**EXERCISE DESCRIPTION:** Set down exactly the lines in the records below that run from the line with "easier to finish." to the line with "n8n still wins", inclusive, and nothing more.

(Records excerpted from a collection)
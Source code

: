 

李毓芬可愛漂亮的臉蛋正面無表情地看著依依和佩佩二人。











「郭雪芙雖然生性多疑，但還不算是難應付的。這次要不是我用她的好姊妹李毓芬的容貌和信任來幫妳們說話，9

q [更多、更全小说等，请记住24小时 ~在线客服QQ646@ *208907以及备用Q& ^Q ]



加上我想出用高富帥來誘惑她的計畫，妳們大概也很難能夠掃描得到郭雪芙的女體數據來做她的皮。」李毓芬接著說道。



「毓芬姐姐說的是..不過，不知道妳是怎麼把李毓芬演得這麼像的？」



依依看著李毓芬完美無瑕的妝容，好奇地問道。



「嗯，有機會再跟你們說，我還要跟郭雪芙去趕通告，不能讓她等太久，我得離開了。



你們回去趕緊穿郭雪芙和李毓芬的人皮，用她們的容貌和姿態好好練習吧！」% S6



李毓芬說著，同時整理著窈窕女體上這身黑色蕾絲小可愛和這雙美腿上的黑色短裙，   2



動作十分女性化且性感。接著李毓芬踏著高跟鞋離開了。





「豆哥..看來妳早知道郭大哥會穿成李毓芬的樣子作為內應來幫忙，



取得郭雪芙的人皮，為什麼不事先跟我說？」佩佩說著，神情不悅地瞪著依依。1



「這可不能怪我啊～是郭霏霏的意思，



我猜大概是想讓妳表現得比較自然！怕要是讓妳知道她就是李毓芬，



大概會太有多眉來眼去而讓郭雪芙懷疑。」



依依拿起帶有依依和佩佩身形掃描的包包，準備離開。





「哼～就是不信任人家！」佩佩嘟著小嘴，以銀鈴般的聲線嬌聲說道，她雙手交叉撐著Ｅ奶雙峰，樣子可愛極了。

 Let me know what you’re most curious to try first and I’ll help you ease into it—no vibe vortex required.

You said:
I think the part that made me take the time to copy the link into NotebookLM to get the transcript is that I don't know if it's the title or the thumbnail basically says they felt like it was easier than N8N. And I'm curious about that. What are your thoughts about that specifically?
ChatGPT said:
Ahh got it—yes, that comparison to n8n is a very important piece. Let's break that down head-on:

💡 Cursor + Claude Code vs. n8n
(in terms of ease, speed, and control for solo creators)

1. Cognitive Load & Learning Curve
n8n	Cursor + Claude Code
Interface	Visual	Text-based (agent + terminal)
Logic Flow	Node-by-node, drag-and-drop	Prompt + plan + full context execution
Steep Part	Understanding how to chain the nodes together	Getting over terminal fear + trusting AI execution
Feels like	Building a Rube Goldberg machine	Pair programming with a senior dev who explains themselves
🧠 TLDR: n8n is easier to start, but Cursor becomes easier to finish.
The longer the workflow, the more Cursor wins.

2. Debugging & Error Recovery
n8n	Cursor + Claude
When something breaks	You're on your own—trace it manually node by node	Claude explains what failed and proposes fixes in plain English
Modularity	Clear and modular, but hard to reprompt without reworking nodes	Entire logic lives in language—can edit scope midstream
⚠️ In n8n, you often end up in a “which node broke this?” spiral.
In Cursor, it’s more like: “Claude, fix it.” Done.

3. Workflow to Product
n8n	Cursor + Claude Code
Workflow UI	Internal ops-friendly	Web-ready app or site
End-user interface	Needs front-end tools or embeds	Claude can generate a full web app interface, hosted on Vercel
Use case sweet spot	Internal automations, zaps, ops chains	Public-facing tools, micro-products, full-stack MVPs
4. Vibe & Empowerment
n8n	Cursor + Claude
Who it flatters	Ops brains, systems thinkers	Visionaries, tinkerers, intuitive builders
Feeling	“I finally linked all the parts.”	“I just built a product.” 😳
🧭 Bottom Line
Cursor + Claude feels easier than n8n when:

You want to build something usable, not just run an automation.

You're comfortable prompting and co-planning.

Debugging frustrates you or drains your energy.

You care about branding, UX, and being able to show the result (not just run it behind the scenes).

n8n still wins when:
--
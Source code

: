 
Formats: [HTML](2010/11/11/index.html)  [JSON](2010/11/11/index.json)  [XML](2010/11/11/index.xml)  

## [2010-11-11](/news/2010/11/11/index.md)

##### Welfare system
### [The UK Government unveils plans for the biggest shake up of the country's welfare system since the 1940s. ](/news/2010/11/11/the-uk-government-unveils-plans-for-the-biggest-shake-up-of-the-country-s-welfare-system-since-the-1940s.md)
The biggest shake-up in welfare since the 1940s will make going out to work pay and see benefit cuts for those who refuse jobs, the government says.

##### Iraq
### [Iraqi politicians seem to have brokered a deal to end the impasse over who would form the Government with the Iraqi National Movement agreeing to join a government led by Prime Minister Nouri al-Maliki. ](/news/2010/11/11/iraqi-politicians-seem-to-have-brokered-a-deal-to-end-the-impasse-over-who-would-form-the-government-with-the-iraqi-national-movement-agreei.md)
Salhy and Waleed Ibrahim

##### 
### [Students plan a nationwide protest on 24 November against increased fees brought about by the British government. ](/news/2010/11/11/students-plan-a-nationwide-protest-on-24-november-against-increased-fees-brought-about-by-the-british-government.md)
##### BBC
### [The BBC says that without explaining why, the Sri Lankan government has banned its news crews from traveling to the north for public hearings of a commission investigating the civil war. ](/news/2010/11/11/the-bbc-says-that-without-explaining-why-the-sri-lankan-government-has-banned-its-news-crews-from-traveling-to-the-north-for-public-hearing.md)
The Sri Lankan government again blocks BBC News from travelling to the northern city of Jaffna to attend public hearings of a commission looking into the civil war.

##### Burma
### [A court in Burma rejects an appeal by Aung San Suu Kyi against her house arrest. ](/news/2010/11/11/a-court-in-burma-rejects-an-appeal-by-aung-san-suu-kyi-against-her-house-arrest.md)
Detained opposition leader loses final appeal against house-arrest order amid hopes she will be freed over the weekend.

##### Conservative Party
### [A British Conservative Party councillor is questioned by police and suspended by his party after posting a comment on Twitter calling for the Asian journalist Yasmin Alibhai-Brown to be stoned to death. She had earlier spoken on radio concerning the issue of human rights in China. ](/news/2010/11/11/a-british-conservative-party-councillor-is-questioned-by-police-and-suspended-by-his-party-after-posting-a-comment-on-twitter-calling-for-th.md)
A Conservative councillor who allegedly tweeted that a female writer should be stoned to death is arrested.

**SOLUTION FOR THIS TASK:**
🧠 TLDR: n8n is easier to start, but Cursor becomes easier to finish.
The longer the workflow, the more Cursor wins.

2. Debugging & Error Recovery
n8n	Cursor + Claude
When something breaks	You're on your own—trace it manually node by node	Claude explains what failed and proposes fixes in plain English
Modularity	Clear and modular, but hard to reprompt without reworking nodes	Entire logic lives in language—can edit scope midstream
⚠️ In n8n, you often end up in a “which node broke this?” spiral.
In Cursor, it’s more like: “Claude, fix it.” Done.

3. Workflow to Product
n8n	Cursor + Claude Code
Workflow UI	Internal ops-friendly	Web-ready app or site
End-user interface	Needs front-end tools or embeds	Claude can generate a full web app interface, hosted on Vercel
Use case sweet spot	Internal automations, zaps, ops chains	Public-facing tools, micro-products, full-stack MVPs
4. Vibe & Empowerment
n8n	Cursor + Claude
Who it flatters	Ops brains, systems thinkers	Visionaries, tinkerers, intuitive builders
Feeling	“I finally linked all the parts.”	“I just built a product.” 😳
🧭 Bottom Line
Cursor + Claude feels easier than n8n when:

You want to build something usable, not just run an automation.

You're comfortable prompting and co-planning.

Debugging frustrates you or drains your energy.

You care about branding, UX, and being able to show the result (not just run it behind the scenes).

n8n still wins when:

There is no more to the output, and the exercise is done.